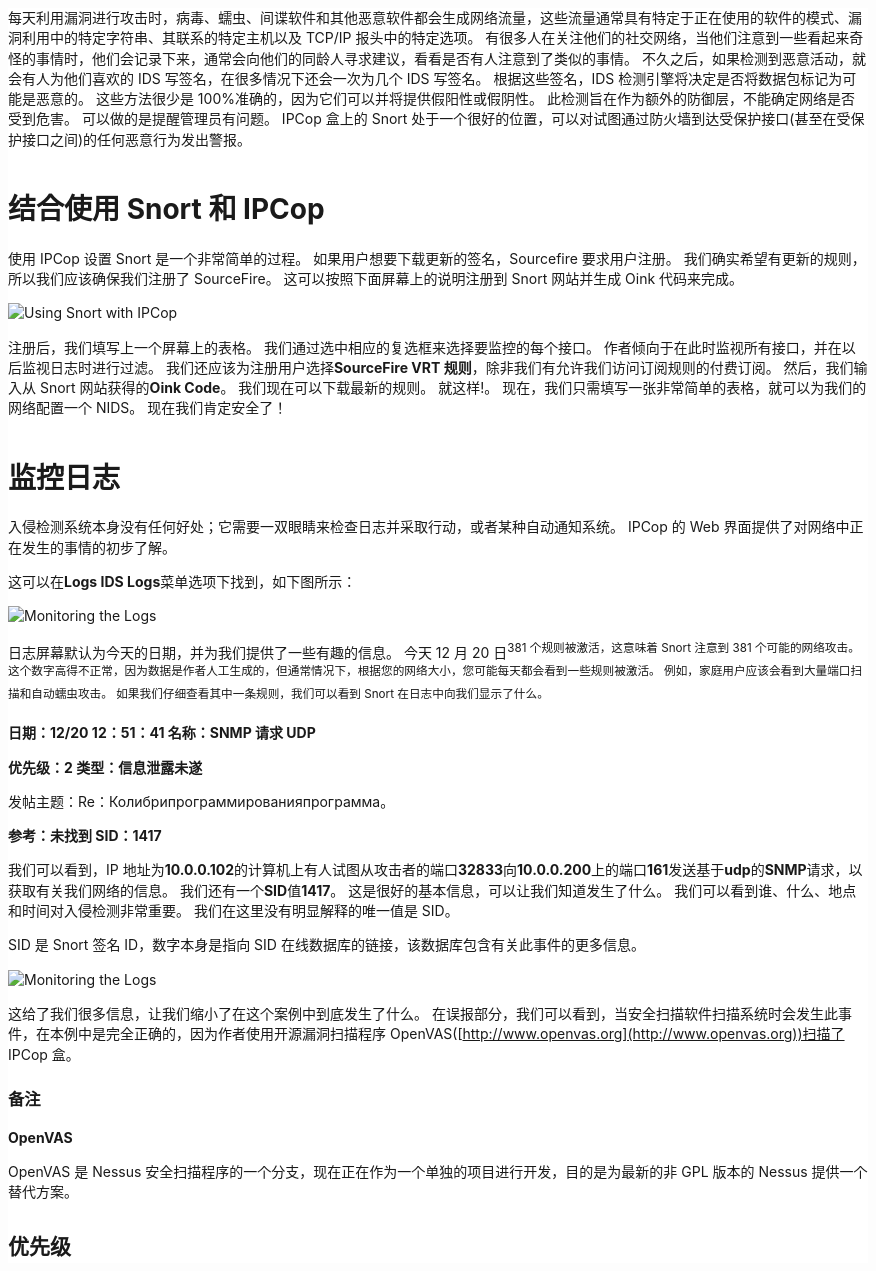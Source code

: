每天利用漏洞进行攻击时，病毒、蠕虫、间谍软件和其他恶意软件都会生成网络流量，这些流量通常具有特定于正在使用的软件的模式、漏洞利用中的特定字符串、其联系的特定主机以及 TCP/IP 报头中的特定选项。 有很多人在关注他们的社交网络，当他们注意到一些看起来奇怪的事情时，他们会记录下来，通常会向他们的同龄人寻求建议，看看是否有人注意到了类似的事情。 不久之后，如果检测到恶意活动，就会有人为他们喜欢的 IDS 写签名，在很多情况下还会一次为几个 IDS 写签名。 根据这些签名，IDS 检测引擎将决定是否将数据包标记为可能是恶意的。 这些方法很少是 100%准确的，因为它们可以并将提供假阳性或假阴性。 此检测旨在作为额外的防御层，不能确定网络是否受到危害。 可以做的是提醒管理员有问题。 IPCop 盒上的 Snort 处于一个很好的位置，可以对试图通过防火墙到达受保护接口(甚至在受保护接口之间)的任何恶意行为发出警报。

# 结合使用 Snort 和 IPCop

使用 IPCop 设置 Snort 是一个非常简单的过程。 如果用户想要下载更新的签名，Sourcefire 要求用户注册。 我们确实希望有更新的规则，所以我们应该确保我们注册了 SourceFire。 这可以按照下面屏幕上的说明注册到 Snort 网站并生成 Oink 代码来完成。

![Using Snort with IPCop](graphics/1361_06_01.jpg)

注册后，我们填写上一个屏幕上的表格。 我们通过选中相应的复选框来选择要监控的每个接口。 作者倾向于在此时监视所有接口，并在以后监视日志时进行过滤。 我们还应该为注册用户选择**SourceFire VRT 规则**，除非我们有允许我们访问订阅规则的付费订阅。 然后，我们输入从 Snort 网站获得的**Oink Code**。 我们现在可以下载最新的规则。 就这样!。 现在，我们只需填写一张非常简单的表格，就可以为我们的网络配置一个 NIDS。 现在我们肯定安全了！

# 监控日志

入侵检测系统本身没有任何好处；它需要一双眼睛来检查日志并采取行动，或者某种自动通知系统。 IPCop 的 Web 界面提供了对网络中正在发生的事情的初步了解。

这可以在**Logs IDS Logs**菜单选项下找到，如下图所示：

![Monitoring the Logs](graphics/1361_06_02.jpg)

日志屏幕默认为今天的日期，并为我们提供了一些有趣的信息。 今天 12 月 20 日<sup>381 个规则被激活，这意味着 Snort 注意到 381 个可能的网络攻击。 这个数字高得不正常，因为数据是作者人工生成的，但通常情况下，根据您的网络大小，您可能每天都会看到一些规则被激活。 例如，家庭用户应该会看到大量端口扫描和自动蠕虫攻击。 如果我们仔细查看其中一条规则，我们可以看到 Snort 在日志中向我们显示了什么。</sup>

**日期：12/20 12：51：41 名称：SNMP 请求 UDP**

**优先级：2 类型：信息泄露未遂**

发帖主题：Re：Колибрипрограммированияпрограмма。

**参考：未找到 SID：1417**

我们可以看到，IP 地址为**10.0.0.102**的计算机上有人试图从攻击者的端口**32833**向**10.0.0.200**上的端口**161**发送基于**udp**的**SNMP**请求，以获取有关我们网络的信息。 我们还有一个**SID**值**1417**。 这是很好的基本信息，可以让我们知道发生了什么。 我们可以看到谁、什么、地点和时间对入侵检测非常重要。 我们在这里没有明显解释的唯一值是 SID。

SID 是 Snort 签名 ID，数字本身是指向 SID 在线数据库的链接，该数据库包含有关此事件的更多信息。

![Monitoring the Logs](graphics/1361_06_03.jpg)

这给了我们很多信息，让我们缩小了在这个案例中到底发生了什么。 在误报部分，我们可以看到，当安全扫描软件扫描系统时会发生此事件，在本例中是完全正确的，因为作者使用开源漏洞扫描程序 OpenVAS([http://www.openvas.org](http://www.openvas.org))扫描了 IPCop 盒。

### 备注

**OpenVAS**

OpenVAS 是 Nessus 安全扫描程序的一个分支，现在正在作为一个单独的项目进行开发，目的是为最新的非 GPL 版本的 Nessus 提供一个替代方案。

## 优先级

What to do:
Which lines of the data contain the string "我们可以看到"? Copy each one.

Response below:
日志屏幕默认为今天的日期，并为我们提供了一些有趣的信息。 今天 12 月 20 日<sup>381 个规则被激活，这意味着 Snort 注意到 381 个可能的网络攻击。 这个数字高得不正常，因为数据是作者人工生成的，但通常情况下，根据您的网络大小，您可能每天都会看到一些规则被激活。 例如，家庭用户应该会看到大量端口扫描和自动蠕虫攻击。 如果我们仔细查看其中一条规则，我们可以看到 Snort 在日志中向我们显示了什么。</sup>
我们可以看到，IP 地址为**10.0.0.102**的计算机上有人试图从攻击者的端口**32833**向**10.0.0.200**上的端口**161**发送基于**udp**的**SNMP**请求，以获取有关我们网络的信息。 我们还有一个**SID**值**1417**。 这是很好的基本信息，可以让我们知道发生了什么。 我们可以看到谁、什么、地点和时间对入侵检测非常重要。 我们在这里没有明显解释的唯一值是 SID。
这给了我们很多信息，让我们缩小了在这个案例中到底发生了什么。 在误报部分，我们可以看到，当安全扫描软件扫描系统时会发生此事件，在本例中是完全正确的，因为作者使用开源漏洞扫描程序 OpenVAS([http://www.openvas.org](http://www.openvas.org))扫描了 IPCop 盒。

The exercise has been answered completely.